By coincidence, Winnipeg is one of my two hometowns, and I am keenly aware of the apparent tension between tradition and progressiveness that represents the city of 720,000, including 17,000 Jews. A longstanding tight-knit, geographically isolated Jewish community with a strong commitment to Jewish institutional expressions, Jewish literacy, and Jewish continuity, an atmosphere like that can pose particular challenges for those who perceive themselves as different.
Arthur Blankstein, co-chair of the conference, is now 68, and didn’t come out as a gay man until his 50s: “I never denied who I was, but I never admitted who I was,” Blankstein told me. In 2004, as same-sex marriage became legal across Canada, Blankstein married his partner in a civil ceremony. Two years later, Blankstein’s husband Ken converted to Judaism. A year ago, they married again, this time marking their union as the first synagogue-based, same-sex Jewish wedding in Winnipeg. Their ketubah is now part of the collection of the Canadian Museum for Human Rights.
The conference organizers have lined up a top-flight array of speakers, including the transgender memoirist and poet Joy Ladin, who I interviewed last fall in these pages, and Jay Michaelson. Founder of Nehirim and author of five books, most recently God vs. Gay? The Religious Case for Equality, Michaelson spoke to me this week by phone.
Michaelson articulated three simple messages he hopes to share with the delegates: How do we build communities that are truly welcoming in practice, and not only on paper? What are the gifts to everyone that sexual and gender diversity bring?
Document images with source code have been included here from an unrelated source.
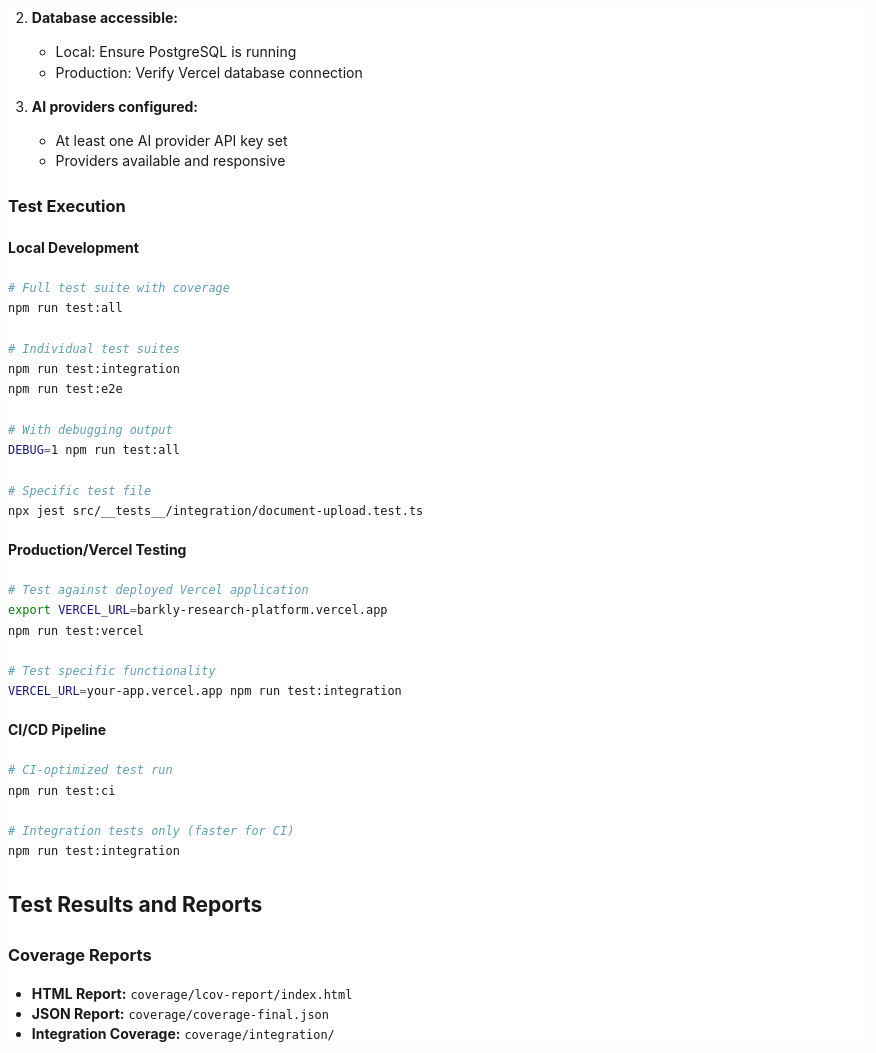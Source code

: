 2. **Database accessible:**
   - Local: Ensure PostgreSQL is running
   - Production: Verify Vercel database connection

3. **AI providers configured:**
   - At least one AI provider API key set
   - Providers available and responsive

### Test Execution

#### Local Development

```bash
# Full test suite with coverage
npm run test:all

# Individual test suites
npm run test:integration
npm run test:e2e

# With debugging output
DEBUG=1 npm run test:all

# Specific test file
npx jest src/__tests__/integration/document-upload.test.ts
```

#### Production/Vercel Testing

```bash
# Test against deployed Vercel application
export VERCEL_URL=barkly-research-platform.vercel.app
npm run test:vercel

# Test specific functionality
VERCEL_URL=your-app.vercel.app npm run test:integration
```

#### CI/CD Pipeline

```bash
# CI-optimized test run
npm run test:ci

# Integration tests only (faster for CI)
npm run test:integration
```

## Test Results and Reports

### Coverage Reports

- **HTML Report:** `coverage/lcov-report/index.html`
- **JSON Report:** `coverage/coverage-final.json`
- **Integration Coverage:** `coverage/integration/`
And how do we, as Jews, relate to larger questions of social justice?
While Michaelson estimated that “80 percent of North American Jews are part of movements that are fully inclusive,” I can’t help but be struck by the gap between the generally liberal attitudes so many Jews hold on issues of social justice, and the fact that so many synagogues within Judaism’s most popular denominations still won’t perform same-sex marriages.
This may soon change, of course, now that the Conservative movement (Canadian Jewry’s most populous denomination and American Jewry’s second most populous) has liturgy available for same-sex weddings. Michaelson echoed this sentiment by calling himself an optimist. “Tradition has space for seeing one another and recognizing each other’s humanity, including affirming the importance of love and companionship,” Michaelson said, citing the Judaic injunction that it is “not good to be alone.”
But Michaelson stressed that marriage equality is only one of many challenges facing GLBT communities today. “In the U.S., you can be fired for being gay in a number of states, and you can be fired for being transgender in almost every state. There are issues surrounding immigration; LGBT youth homelessness has gone up rather than down over last 5 years, kids are coming out earlier, and some are getting thrown out onto the street. Some of the most vulnerable members of our community are really at risk.”
There is indeed much to be done to address these pressing public issues -- both within Jewish institutions and in the broader society. Michaelson laments what he calls the “Orthodox veto” which he thinks forces mainstream Jewish institutions to believe they must act by consensus, rather than following what is typically a more liberal tenor of attitudes held by the community at large.
But I also asked Michaelson whether there are any problems he sees as existing within the GLBT community. One is what he sees as “unresolved sexism, misogyny and transphobia among gay men is appalling. There is a contingent of gay [male] Jews who would like to be in gay synagogues because there are fewer women around.” And then there’s the issue of Israel-Palestine. Michaelson explained that there are LGBT people who cannot understand how a gay person could ever be against Israel because of Israel’s superior record on GLBT rights. Conversely, he added, there are others who have a sense of Palestinian solidarity stemming from their own identity as an oppressed minority. “These communities tend to talk past each other,” he added.
When it comes to diversity and inclusion, Michaelson emphasizes that his mission goes far beyond the basic drive to be accepted. “I’m much more interested in diversity and distinctiveness. I want to transform the everybody else.”